O günün en ilginç konusu Doğan Grubu’nda görev yapan bir gazeteciydi. Bu üst düzey gazeteci yurtdışında bulunduğu öğrencilik yıllarında istihbaratın ağına takılmış, ajanlaştırılmıştı. O günlerde gazetelere yansıyan detaylardan o ismin Ertuğrul Özkök olduğu düşüncesi oluşmuştu. Ancak Ilıcak bu düşünceye karşı çıkmış, başka bir isme dikkat çekmişti. Ilıcak hedefi tam onikiden vurmuştu.
İstihbaratçı gazeteci konusunu bir ara dönemin ünlü siyasetçisi ve ANAP Genel Başkanı Mesut Yılmaz gündeme taşımıştı. Bir de eski MİT Kontrterör Daire Başkanı Mehmet Eymür, sitesinde “Siyah” kod adlı bir ajandan bahsetmiş, sonra da bu ajanın kimliğini deşifre etmişti. Eymür’e göre bu ajan gazeteci Fatih Altaylı’ydı ve MİT’in elemanıydı. Tabii bu itham uzun bir tartışmanın fitilini ateşlemeye yetmişti. Konuyla ilgili Avni Özgürel’in bir yazı kaleme aldığını ve değerli katkılar sunduğunu hatırlıyorum.

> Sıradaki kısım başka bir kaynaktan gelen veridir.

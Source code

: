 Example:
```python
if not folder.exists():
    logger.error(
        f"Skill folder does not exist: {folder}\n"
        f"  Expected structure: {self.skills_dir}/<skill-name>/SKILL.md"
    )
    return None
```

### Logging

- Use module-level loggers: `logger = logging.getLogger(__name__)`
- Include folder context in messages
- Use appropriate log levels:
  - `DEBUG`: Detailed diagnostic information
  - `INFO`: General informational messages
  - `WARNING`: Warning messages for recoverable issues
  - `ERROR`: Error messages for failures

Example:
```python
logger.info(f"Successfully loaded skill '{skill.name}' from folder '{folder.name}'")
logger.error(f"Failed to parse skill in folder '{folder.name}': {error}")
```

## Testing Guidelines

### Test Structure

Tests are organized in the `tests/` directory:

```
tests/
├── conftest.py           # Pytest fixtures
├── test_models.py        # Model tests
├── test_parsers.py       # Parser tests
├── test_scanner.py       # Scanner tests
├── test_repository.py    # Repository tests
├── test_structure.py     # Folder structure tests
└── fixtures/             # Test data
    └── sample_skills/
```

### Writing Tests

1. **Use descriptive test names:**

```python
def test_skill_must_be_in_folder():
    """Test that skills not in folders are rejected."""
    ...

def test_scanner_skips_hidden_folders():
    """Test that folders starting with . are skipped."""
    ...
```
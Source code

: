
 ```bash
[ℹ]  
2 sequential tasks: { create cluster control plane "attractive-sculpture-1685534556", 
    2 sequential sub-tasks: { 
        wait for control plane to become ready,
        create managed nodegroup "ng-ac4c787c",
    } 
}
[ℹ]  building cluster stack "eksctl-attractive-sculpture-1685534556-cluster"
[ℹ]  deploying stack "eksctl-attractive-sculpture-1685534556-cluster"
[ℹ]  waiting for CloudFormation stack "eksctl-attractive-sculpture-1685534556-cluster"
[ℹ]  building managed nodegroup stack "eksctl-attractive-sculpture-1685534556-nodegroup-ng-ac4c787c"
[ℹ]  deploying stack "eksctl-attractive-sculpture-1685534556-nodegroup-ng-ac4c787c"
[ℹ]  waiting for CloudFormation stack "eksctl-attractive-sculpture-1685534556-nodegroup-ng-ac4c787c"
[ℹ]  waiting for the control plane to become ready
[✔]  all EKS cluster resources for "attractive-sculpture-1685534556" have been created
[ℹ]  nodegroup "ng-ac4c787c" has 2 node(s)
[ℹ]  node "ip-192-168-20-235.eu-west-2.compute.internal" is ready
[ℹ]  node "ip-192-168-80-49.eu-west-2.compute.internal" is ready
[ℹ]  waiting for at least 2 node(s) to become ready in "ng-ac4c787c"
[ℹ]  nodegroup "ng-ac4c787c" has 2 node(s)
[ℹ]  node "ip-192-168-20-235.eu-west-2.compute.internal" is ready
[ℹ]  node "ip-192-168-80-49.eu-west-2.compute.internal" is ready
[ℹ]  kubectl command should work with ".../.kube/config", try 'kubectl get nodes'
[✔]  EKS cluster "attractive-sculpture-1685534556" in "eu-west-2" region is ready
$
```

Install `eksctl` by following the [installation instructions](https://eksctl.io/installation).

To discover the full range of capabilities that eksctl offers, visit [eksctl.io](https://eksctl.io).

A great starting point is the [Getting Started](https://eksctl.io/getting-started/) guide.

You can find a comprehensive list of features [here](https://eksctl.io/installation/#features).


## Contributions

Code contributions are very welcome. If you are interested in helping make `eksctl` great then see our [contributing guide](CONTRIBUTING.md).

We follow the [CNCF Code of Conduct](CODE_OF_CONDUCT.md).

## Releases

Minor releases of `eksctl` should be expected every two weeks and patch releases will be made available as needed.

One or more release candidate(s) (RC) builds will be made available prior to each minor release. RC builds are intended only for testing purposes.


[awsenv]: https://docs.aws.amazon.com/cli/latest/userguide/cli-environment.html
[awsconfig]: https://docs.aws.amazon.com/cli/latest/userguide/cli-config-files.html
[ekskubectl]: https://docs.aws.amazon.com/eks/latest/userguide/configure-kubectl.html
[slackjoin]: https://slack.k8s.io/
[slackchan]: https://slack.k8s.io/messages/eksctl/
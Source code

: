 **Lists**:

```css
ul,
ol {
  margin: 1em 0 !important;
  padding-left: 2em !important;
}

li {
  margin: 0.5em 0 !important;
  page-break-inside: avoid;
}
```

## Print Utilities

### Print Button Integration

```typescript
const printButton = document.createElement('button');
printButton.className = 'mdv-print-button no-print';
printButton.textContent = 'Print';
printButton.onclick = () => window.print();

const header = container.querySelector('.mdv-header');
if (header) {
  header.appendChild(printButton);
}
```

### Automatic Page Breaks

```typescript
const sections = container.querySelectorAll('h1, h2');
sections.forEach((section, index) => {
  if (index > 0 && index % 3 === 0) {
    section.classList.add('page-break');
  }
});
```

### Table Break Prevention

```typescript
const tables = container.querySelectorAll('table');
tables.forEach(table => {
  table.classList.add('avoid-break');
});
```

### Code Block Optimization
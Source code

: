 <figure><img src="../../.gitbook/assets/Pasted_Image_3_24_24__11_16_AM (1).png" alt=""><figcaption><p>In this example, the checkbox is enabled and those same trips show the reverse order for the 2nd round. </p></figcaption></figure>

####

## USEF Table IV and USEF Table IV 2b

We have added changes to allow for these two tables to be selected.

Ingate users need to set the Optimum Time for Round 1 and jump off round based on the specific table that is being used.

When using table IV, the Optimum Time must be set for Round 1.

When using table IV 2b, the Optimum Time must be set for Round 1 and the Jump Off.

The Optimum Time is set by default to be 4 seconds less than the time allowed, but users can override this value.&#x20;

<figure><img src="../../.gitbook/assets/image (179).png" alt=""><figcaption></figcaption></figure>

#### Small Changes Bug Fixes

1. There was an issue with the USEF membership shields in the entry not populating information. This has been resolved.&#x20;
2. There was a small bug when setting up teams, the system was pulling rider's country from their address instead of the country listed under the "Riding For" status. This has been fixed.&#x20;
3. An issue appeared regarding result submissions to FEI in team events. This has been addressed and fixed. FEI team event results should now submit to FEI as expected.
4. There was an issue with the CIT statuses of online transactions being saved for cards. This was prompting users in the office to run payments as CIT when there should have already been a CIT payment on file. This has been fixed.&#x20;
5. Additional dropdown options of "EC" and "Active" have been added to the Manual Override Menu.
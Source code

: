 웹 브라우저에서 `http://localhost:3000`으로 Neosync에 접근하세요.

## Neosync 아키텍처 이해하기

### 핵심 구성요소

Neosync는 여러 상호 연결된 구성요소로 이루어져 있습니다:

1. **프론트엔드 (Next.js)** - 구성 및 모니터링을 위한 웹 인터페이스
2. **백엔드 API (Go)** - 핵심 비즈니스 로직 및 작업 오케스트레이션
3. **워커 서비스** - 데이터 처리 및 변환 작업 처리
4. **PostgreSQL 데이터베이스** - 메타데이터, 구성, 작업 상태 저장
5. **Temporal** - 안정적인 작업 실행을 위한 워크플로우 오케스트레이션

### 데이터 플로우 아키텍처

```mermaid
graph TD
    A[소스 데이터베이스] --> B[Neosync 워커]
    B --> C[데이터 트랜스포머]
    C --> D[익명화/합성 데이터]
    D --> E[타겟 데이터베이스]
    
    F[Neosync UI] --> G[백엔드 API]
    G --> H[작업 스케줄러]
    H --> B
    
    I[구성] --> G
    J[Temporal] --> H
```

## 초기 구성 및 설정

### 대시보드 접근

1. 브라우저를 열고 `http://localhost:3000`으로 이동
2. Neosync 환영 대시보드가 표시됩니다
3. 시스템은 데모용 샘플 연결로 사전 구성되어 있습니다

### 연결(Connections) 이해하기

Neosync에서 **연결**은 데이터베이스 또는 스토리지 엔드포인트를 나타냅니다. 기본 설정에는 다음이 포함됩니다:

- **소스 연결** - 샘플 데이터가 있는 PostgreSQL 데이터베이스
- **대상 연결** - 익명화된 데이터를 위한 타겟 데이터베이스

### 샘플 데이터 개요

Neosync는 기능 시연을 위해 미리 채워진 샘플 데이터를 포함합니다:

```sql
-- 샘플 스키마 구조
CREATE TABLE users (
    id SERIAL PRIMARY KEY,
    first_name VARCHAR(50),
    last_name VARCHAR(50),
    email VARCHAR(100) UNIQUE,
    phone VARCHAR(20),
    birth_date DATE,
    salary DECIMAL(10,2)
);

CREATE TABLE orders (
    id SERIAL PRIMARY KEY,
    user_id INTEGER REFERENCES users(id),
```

Şimdi Ali Bulaç kendi tanıklığıyla çok daha önemli bir noktaya işaret etti. İçinde devlet kaçmış İslamcıların, aslında ne zaman, nerede devşirildiğini isim vermeden yazdı. Ancak bu eksik bir ifşaat. Mutlaka isimler açıklanmalı. Mesela “kabiliyetli bir öğrenci, koruyup, kollayın” diye yanına gönderilen öğrenci kimdi? Bunu hepimizin bilmesi gerekir.
Benim konuyla ilgili bir tahminim var: Ali Bulaç’la yolları kesişen isim Yalçın Akdoğan diye tahmin ediyorum. Akdoğan silik bir akademisyenken kitapları Ali Bulaç’la, Yasin Atay’la aynı yayınevinden çıkmış, ismi bir anda bilinir olmuştu. Tabii Hüseyin Üzmez, Kadir Mısıroğlu, Hüseyin Besni, Selahattin Sadıkoğlu, Abdurrahman Dilipak gibi isimleri de unutmamak gerekiyor.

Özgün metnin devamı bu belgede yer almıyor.